Exercise instructions
Every line below that carries the word "BoolForKey" needs to be copied.
━━ Supplied data ━━
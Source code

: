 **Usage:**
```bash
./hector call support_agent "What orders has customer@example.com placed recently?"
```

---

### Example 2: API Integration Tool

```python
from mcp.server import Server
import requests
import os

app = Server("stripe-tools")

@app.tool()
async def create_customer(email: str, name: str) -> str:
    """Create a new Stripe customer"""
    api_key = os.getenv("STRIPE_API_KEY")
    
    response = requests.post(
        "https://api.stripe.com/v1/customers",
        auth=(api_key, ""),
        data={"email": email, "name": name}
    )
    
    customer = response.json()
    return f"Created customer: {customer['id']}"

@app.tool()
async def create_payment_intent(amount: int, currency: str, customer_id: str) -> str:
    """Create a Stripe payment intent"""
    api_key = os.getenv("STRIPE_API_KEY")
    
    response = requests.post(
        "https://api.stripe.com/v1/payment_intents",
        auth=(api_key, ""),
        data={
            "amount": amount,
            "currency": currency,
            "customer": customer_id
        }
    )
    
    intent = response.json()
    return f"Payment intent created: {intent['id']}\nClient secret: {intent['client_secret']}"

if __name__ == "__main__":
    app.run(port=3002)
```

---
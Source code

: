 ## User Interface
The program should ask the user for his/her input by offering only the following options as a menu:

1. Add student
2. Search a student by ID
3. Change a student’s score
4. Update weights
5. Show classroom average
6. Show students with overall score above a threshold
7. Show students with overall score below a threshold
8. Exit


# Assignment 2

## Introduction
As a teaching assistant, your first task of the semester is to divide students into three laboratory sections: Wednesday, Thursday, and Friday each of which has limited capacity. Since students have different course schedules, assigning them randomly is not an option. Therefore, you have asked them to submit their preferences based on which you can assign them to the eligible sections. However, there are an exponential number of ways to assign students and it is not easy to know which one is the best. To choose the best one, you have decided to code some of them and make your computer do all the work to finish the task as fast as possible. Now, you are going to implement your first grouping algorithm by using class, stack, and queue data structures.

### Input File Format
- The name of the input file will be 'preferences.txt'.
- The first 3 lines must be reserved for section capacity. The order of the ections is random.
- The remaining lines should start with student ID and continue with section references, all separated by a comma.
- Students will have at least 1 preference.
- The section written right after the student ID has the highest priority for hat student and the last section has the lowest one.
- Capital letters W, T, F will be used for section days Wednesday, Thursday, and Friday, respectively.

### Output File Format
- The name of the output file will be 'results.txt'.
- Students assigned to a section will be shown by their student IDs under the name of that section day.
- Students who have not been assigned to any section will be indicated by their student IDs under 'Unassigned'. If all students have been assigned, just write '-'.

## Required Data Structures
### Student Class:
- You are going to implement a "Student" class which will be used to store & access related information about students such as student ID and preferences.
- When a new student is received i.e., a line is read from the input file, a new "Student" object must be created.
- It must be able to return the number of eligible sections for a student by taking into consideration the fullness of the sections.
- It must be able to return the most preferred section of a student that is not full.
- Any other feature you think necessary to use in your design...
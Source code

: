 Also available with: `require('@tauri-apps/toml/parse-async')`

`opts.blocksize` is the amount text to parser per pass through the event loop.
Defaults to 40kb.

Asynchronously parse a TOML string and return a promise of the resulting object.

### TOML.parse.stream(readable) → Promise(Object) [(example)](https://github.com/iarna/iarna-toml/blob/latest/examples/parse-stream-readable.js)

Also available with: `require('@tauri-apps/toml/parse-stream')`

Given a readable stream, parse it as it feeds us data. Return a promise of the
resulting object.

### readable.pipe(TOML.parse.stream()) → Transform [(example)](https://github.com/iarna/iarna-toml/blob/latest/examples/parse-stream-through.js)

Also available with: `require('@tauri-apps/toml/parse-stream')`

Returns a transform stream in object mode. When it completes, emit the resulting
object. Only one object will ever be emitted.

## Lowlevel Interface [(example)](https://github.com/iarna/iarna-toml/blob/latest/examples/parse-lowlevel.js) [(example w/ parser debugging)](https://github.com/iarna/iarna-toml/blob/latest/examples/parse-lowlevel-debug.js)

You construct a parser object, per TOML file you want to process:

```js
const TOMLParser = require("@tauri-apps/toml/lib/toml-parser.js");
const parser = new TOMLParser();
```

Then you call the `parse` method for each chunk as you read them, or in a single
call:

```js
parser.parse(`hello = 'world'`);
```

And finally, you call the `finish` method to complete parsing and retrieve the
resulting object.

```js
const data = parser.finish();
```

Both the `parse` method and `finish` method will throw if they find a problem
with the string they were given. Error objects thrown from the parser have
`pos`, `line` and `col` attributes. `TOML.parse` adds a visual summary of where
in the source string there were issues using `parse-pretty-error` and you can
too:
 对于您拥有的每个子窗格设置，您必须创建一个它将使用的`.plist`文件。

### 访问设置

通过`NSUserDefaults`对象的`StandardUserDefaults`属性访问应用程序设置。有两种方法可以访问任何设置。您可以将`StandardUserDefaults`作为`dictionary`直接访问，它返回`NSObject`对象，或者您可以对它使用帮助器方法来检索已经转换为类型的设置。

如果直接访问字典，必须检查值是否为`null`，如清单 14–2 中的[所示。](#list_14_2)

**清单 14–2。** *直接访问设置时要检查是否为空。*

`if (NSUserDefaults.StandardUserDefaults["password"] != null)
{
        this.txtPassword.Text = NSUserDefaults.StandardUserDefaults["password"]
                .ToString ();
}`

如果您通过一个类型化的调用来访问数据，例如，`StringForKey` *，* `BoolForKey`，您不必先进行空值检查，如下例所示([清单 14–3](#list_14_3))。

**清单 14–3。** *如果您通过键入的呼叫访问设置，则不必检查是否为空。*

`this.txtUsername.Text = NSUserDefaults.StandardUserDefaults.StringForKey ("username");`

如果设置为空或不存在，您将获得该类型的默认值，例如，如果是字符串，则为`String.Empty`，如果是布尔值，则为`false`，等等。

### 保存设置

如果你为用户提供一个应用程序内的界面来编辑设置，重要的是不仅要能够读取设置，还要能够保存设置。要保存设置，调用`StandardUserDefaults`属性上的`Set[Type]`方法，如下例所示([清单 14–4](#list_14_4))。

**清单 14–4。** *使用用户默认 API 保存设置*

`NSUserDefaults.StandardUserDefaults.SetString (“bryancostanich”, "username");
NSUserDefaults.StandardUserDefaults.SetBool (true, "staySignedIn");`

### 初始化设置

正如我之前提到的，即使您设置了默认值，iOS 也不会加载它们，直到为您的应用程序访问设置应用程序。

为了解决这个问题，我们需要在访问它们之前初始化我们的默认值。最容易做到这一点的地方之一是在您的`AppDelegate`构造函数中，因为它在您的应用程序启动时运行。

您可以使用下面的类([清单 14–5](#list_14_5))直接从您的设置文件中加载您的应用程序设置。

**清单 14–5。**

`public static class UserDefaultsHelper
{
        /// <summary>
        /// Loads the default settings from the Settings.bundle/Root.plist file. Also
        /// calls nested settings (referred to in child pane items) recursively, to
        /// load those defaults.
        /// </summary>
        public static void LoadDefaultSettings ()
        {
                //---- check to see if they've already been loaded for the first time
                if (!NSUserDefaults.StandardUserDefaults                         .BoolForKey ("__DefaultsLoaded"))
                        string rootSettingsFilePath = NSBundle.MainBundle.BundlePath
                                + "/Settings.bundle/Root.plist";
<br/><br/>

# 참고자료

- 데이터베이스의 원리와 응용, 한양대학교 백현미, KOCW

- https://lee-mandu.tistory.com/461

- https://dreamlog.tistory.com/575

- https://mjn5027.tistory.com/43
━━━
Answer box
如果您通过一个类型化的调用来访问数据，例如，`StringForKey` *，* `BoolForKey`，您不必先进行空值检查，如下例所示([清单 14–3](#list_14_3))。
                if (!NSUserDefaults.StandardUserDefaults                         .BoolForKey ("__DefaultsLoaded"))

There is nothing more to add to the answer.